## ACTIVITY
Among the records below, find the line that has "Para alterar os"; from there, give the lines again exactly, and stop after the line that has "Este projeto é".
══ MATERIALS PROVIDED ══
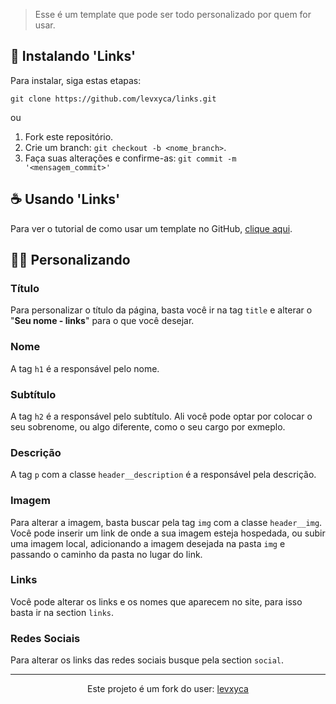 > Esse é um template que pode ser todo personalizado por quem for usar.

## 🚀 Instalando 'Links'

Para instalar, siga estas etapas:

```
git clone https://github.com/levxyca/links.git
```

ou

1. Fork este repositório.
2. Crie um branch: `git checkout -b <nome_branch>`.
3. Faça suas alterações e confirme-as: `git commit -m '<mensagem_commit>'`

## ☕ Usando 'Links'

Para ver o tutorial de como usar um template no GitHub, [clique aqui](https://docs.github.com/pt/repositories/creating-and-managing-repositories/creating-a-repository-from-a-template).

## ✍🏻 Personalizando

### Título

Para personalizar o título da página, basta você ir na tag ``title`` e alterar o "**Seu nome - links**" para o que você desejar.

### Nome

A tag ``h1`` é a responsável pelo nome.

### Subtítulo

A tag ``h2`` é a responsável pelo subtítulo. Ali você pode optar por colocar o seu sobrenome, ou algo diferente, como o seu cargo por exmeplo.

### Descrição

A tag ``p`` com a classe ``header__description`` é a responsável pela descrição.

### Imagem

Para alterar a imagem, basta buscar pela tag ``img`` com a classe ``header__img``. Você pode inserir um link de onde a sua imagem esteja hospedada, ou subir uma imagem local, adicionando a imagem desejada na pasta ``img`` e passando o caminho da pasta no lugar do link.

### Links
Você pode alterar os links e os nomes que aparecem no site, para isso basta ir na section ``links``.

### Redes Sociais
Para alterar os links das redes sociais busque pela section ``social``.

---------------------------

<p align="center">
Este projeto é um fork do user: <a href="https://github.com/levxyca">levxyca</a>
═══
══ MATERIALS PROVIDED ══
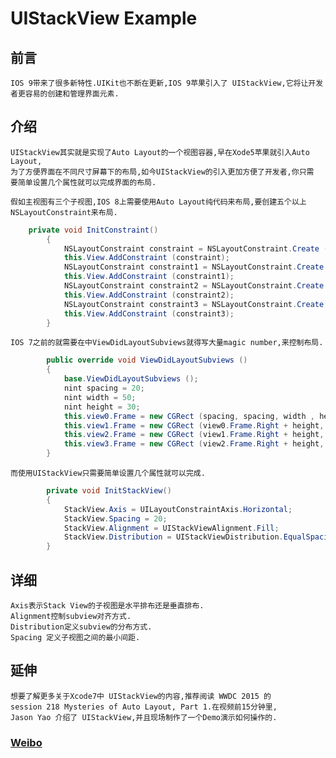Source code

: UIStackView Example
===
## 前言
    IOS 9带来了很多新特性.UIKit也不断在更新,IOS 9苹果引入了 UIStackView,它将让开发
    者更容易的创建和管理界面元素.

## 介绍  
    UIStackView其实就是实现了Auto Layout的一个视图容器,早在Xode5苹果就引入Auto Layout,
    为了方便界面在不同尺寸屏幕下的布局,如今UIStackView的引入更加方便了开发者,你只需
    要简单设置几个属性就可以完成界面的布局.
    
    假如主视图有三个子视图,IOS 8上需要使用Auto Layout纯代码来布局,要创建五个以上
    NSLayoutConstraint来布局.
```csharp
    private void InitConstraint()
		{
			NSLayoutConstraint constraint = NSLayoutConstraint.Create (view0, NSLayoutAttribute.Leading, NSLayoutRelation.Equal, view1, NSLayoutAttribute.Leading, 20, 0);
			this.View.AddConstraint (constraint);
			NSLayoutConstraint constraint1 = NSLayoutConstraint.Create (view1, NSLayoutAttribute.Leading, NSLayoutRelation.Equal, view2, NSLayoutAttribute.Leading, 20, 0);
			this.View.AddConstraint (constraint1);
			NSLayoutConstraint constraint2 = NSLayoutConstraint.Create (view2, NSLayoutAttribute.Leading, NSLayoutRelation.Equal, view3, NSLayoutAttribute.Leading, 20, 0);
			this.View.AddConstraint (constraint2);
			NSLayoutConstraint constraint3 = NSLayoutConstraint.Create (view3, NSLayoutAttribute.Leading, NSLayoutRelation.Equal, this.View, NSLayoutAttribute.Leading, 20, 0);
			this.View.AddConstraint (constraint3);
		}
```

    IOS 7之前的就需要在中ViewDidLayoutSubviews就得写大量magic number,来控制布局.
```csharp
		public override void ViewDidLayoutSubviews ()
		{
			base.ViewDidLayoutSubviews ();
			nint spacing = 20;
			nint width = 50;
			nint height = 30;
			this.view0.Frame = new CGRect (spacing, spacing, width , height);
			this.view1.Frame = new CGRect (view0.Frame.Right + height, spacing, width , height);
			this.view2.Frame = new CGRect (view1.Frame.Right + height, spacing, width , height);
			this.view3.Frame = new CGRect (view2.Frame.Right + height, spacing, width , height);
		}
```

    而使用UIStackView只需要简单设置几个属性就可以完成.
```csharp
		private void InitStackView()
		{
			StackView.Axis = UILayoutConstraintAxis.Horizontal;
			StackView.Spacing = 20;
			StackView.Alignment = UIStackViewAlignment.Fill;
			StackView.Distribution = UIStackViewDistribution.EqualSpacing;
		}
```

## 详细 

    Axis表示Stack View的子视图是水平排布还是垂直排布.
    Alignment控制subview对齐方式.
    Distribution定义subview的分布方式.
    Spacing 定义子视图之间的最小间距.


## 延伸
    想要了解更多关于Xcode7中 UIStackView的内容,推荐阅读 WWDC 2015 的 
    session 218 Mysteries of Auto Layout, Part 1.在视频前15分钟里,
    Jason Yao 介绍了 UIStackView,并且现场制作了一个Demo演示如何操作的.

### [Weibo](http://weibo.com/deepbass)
═══
══ MATERIALS PROVIDED ══
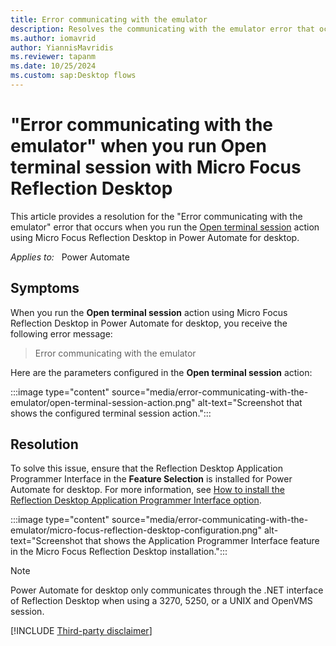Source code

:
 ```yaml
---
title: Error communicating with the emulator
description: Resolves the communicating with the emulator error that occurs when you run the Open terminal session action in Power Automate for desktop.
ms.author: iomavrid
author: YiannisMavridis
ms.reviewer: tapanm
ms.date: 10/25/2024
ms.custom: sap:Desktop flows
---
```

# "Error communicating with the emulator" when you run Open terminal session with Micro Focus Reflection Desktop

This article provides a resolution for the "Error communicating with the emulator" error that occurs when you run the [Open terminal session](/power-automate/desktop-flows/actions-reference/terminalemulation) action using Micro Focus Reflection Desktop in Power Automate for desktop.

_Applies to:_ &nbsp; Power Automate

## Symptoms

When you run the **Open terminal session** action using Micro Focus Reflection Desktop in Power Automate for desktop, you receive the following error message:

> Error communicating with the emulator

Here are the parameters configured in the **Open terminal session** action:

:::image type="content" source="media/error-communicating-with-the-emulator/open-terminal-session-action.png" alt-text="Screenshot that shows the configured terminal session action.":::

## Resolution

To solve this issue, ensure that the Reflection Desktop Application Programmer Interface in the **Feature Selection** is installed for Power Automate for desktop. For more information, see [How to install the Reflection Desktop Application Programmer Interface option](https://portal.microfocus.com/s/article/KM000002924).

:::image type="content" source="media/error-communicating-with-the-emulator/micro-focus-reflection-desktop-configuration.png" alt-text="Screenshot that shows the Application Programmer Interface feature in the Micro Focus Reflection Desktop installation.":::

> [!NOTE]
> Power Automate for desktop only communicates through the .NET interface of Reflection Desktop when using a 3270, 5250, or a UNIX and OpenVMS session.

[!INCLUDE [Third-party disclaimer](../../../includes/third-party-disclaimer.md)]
═══
## THE COMPLETED TASK
Para alterar os links das redes sociais busque pela section ``social``.

---------------------------

<p align="center">
Este projeto é um fork do user: <a href="https://github.com/levxyca">levxyca</a>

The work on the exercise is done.